FEBS Lett. 2009 Aug 6;583(15):2451-6. doi: 10.1016/j.febslet.2009.07.010. Epub 2009 Jul 15.
The Bcl-2 associated athanogene 1M (Bag-1M) is known to repress the transactivation of the glucocorticoid receptor (GR). We report here that Bag-1M inhibits the action of GR via recruitment of corepressors, including nuclear receptor corepressor (NcoR) and silencing mediator for retinoic acid and thyroid hormone receptor (SMRT), and histone deacetylase (HDAC)3 to the genomic response element of a glucocorticoid-regulated human metallothionein IIa (hMTIIa) gene. A mutant GR lacking the interaction with BAG-1M fails to recruit the corepressors NcoR and SMRT. RNAi-mediated knock down of corepressors and the use of HDAC inhibitor relieved Bag-1M-induced repression on the transactivation of the GR. In addition, Bag-1M is not involved in the degradation of the receptor. These findings indicate a novel mechanism by which Bag-1M acts as a corepressor and downregulates the activity of the GR.
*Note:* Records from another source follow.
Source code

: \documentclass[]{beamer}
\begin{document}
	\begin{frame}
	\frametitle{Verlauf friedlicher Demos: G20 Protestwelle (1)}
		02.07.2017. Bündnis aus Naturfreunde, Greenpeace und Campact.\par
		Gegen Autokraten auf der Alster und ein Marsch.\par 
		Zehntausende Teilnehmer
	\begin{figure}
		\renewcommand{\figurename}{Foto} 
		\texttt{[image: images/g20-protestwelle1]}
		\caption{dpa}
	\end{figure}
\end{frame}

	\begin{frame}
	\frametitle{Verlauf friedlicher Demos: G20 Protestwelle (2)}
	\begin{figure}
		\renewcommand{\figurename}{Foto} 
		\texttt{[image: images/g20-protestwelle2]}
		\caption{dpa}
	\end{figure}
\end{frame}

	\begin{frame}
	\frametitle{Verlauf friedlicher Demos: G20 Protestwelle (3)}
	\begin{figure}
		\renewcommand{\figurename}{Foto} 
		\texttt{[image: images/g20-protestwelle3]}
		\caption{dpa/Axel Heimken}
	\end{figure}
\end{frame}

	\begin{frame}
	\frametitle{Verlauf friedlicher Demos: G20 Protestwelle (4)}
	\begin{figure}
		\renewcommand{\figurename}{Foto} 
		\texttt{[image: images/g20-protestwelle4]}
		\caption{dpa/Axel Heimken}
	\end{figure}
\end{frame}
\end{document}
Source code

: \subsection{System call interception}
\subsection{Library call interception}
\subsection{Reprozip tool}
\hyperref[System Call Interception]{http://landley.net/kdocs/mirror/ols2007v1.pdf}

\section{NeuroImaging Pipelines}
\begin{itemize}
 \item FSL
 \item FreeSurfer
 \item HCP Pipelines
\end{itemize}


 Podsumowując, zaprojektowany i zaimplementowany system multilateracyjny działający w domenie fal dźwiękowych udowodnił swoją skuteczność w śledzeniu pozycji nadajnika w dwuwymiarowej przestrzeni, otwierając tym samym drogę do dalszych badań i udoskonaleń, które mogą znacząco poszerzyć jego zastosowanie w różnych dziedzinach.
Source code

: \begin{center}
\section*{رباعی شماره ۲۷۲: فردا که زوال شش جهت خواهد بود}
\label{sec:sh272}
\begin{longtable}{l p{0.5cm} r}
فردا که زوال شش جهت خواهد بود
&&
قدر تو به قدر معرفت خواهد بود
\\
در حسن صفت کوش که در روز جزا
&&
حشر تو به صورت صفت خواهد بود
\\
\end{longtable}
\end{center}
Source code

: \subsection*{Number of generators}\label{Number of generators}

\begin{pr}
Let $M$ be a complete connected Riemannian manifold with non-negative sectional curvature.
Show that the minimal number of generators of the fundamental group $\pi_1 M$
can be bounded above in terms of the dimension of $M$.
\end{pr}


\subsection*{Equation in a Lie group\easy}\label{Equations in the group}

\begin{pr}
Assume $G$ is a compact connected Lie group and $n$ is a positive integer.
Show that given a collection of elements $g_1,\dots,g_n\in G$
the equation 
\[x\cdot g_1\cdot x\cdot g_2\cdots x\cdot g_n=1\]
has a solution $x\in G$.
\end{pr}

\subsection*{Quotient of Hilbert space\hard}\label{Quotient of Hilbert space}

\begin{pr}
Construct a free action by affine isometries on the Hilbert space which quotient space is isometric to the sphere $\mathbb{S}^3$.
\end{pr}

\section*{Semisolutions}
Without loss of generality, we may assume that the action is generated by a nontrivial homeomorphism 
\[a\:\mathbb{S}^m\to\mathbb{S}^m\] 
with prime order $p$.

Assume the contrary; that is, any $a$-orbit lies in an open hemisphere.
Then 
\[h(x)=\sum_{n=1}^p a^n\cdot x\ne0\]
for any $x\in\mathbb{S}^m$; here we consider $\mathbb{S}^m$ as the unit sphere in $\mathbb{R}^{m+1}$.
已知Bcl-2相关抗凋亡基因1M(Bag-1M)可抑制糖皮质激素受体(GR)的反式激活。我们在此报告,Bag-1M通过招募共抑制因子抑制GR的作用,这些共抑制因子包括核受体共抑制因子(NcoR)、维甲酸和甲状腺激素受体沉默介质(SMRT)以及组蛋白去乙酰化酶(HDAC)3至糖皮质激素调节的人金属硫蛋白IIa(hMTIIa)基因的基因组反应元件。缺乏与BAG-1M相互作用的突变型GR无法招募共抑制因子NcoR和SMRT。RNA干扰介导的共抑制因子敲低以及HDAC抑制剂的使用减轻了Bag-1M诱导的对GR反式激活的抑制。此外,Bag-1M不参与受体的降解。这些发现表明了一种新机制,即Bag-1M作为共抑制因子并下调GR的活性。